Le Consortium international des journalistes d’investigation (ICIJ), qui a révélé les Panama Papers, se donne quelques semaines pour finir le traitement des données et rendre publique la totalité des noms cités dans le monde, et donc en Algérie.
La liste brute de toutes les personnes physiques et morales détenant un compte off-shore chez la société fiduciaire panaméenne Mossack Fonseca sera bientôt rendu publique. « Il faudra encore quelques semaines pour le traitement des fichiers qui paraissent prioritaires pour les partenaires médias de l’ICIJ et ensuite tout sera mis en ligne sur Internet « .
C’est ce qu’a appris Maghreb Emergent auprès d’une source près de l’ICIJ à Paris en marge du Meeting international de 4M qui a réuni cette fin de semaine des acteurs mondiaux de l’édition digital.
Plusieurs médias partenaires de l’ICIJ étaient présents à cet important rendez-vous annuel dédié au 4e média, qui a été marqué par de nombreux échanges sur le traitement de l’affaire des Panama Papers sur le web.
Inkyfada de Tunisie et ARIJ de Jordanie figurent parmi les médias et organismes partenaires de l’ICIJ dans la région MENA (Moyen Orient Afrique du nord) présents au Meeting 4M international de Paris.

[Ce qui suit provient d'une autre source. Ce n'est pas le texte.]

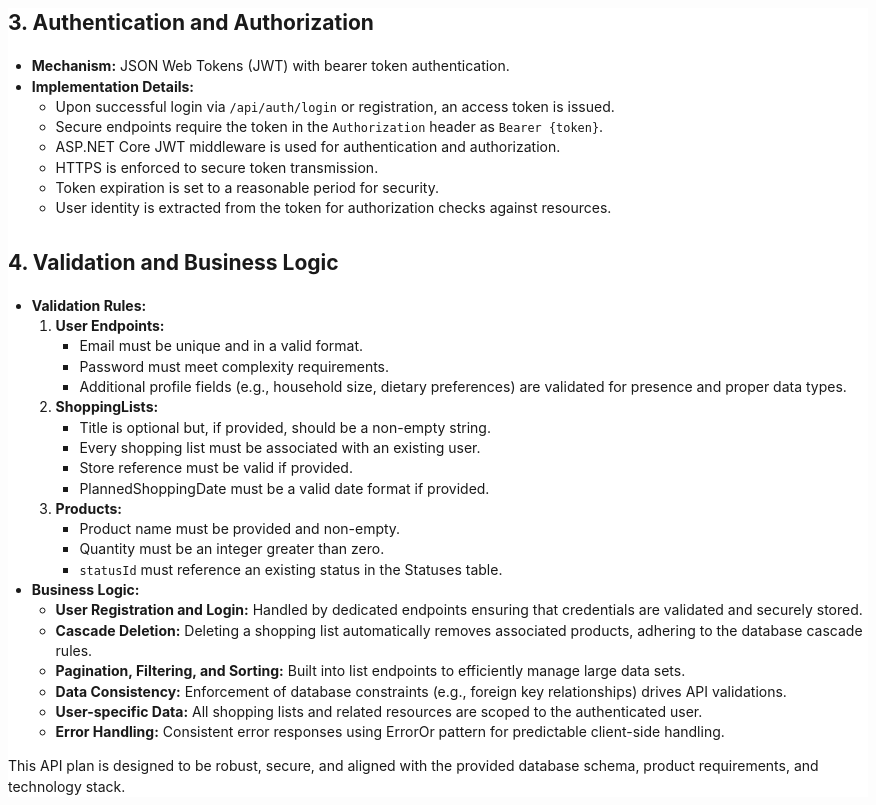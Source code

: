 ## 3. Authentication and Authorization
- **Mechanism:** JSON Web Tokens (JWT) with bearer token authentication.
- **Implementation Details:**
  - Upon successful login via `/api/auth/login` or registration, an access token is issued.
  - Secure endpoints require the token in the `Authorization` header as `Bearer {token}`.
  - ASP.NET Core JWT middleware is used for authentication and authorization.
  - HTTPS is enforced to secure token transmission.
  - Token expiration is set to a reasonable period for security.
  - User identity is extracted from the token for authorization checks against resources.

## 4. Validation and Business Logic
- **Validation Rules:**
  1. **User Endpoints:** 
     - Email must be unique and in a valid format.
     - Password must meet complexity requirements.
     - Additional profile fields (e.g., household size, dietary preferences) are validated for presence and proper data types.
  2. **ShoppingLists:**
     - Title is optional but, if provided, should be a non-empty string.
     - Every shopping list must be associated with an existing user.
     - Store reference must be valid if provided.
     - PlannedShoppingDate must be a valid date format if provided.
  3. **Products:**
     - Product name must be provided and non-empty.
     - Quantity must be an integer greater than zero.
     - `statusId` must reference an existing status in the Statuses table.
- **Business Logic:**
  - **User Registration and Login:** Handled by dedicated endpoints ensuring that credentials are validated and securely stored.
  - **Cascade Deletion:** Deleting a shopping list automatically removes associated products, adhering to the database cascade rules.
  - **Pagination, Filtering, and Sorting:** Built into list endpoints to efficiently manage large data sets.
  - **Data Consistency:** Enforcement of database constraints (e.g., foreign key relationships) drives API validations.
  - **User-specific Data:** All shopping lists and related resources are scoped to the authenticated user.
  - **Error Handling:** Consistent error responses using ErrorOr pattern for predictable client-side handling.

This API plan is designed to be robust, secure, and aligned with the provided database schema, product requirements, and technology stack.
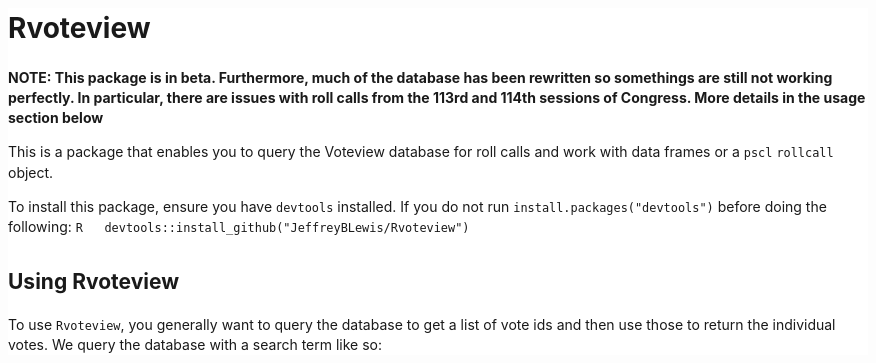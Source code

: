 
Rvoteview
=========

**NOTE: This package is in beta. Furthermore, much of the database has been rewritten so somethings are still not working perfectly. In particular, there are issues with roll calls from the 113rd and 114th sessions of Congress. More details in the usage section below**

This is a package that enables you to query the Voteview database for roll calls and work with data frames or a `pscl` `rollcall` object.

To install this package, ensure you have `devtools` installed. If you do not run `install.packages("devtools")` before doing the following: `R   devtools::install_github("JeffreyBLewis/Rvoteview")`

Using Rvoteview
---------------

To use `Rvoteview`, you generally want to query the database to get a list of vote ids and then use those to return the individual votes. We query the database with a search term like so:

Ils ont confirmé la difficulté de la prise en charge de centaines de fichiers et le suivi des investigations pour établir les connexions pertinentes entre les entreprises off-shore et leurs actionnaires le plus souvent cachés derrière des prête-noms.
L’ICIJ a dû faire face à des critiques sur le traitement sélectif des centaines de milliers de fichiers fuités des entreprises off-shore inscrites chez Mossack Fonseca. La publication de l’ensemble des listings devrait mettre un terme à cette polémique. Elle permettra par ailleurs à d’autres médias que ceux partenaires de l’ICIJ de lancer des investigations sur des entreprises et des noms dont l’importance aura pu échapper au premier traitement.
L’Algérie encore sous-traitée par le journal le Monde
La publication complète attendue des listings de Panama Papers devrait permettre aux médias algériens qui le souhaitent de compléter le traitement des fichiers algériens de l’affaire par le journal français le Monde, partenaire de l’ICIJ.
Ce traitement prioritaire fait par le Monde des listings algériens vient du fait qu’aucun média algérien n’est partenaire de l’ICIJ, une anomalie qui devrait disparaitre dans le courant de l’année 2016.
Maghreb Emergent a travaillé début 2015 en partenariat avec l’ICIJ à travers un journaliste d’investigation qui a depuis rejoint un journal papier.
Cette collaboration a donné lieu en mars 2015, à la publication inédite du listing des principaux comptes détenus par des algériens chez HSBC en Suisse, affaire d’évasion fiscale massive connue sous le nom de Swissleaks.
L’administration fiscale algérienne n’a pas jugé nécessaire d’ouvrir des enquêtes sur l’approvisionnement de ces comptes suisses de HSBC, notamment par des résidents fiscaux en Algérie.
Le Desk et Inkyfada se distinguent au Maghreb
Le meeting 4M international de Paris a rappelé la nécessaire protection des lanceurs d’alerte par les médias puis par les mouvements sociaux : « c’est un renouvellement de l’idéal démocratique du début du journalisme » a notamment déclaré Edwy Plenel directeur co-fondateur de Mediapart le site français payant connu pour l’indépendance de ses investigations.
Ce modèle économique qui fait porter les revenus de l’éditeur par les abonnements a été tenté par l’équipe marocaine du Desk, autour du journaliste éditeur Ali Amar. Les révélations de Panama Papers les plus gênantes pour le Roi Mohamed VI et son entourage ont été publiées par le Desk.
Le nouveau média électronique marocain indépendant est même arrivé à une partie des révélations de Panama Papers au prix de sa propre investigation, notamment sur le financement secret par le palais royal d’hommes d’affaires marocains afin qu’ils s’emparent de positions dans des médias régionaux.
Inkyfada le site d’information indépendant en Tunisie a, lui, essuyé une cyberattaque après sa première publication des noms de personnalités tunisiennes détenant des entreprises off-shore chez Mossack Fonseca.
En Algérie, les révélations de Panama Papers ont impliqué le ministre de l’industrie et des mines Abdeslam Bouchouareb, l’entourage d’affaires de Chakib Khelil ancien ministre de l’énergie et plus récemment l’un des fils de Chadli Bendjedid l’ancien président de la République. La publication complète des listings par l’ICIJ devrait relancer les investigations en Algérie et dans le reste du monde.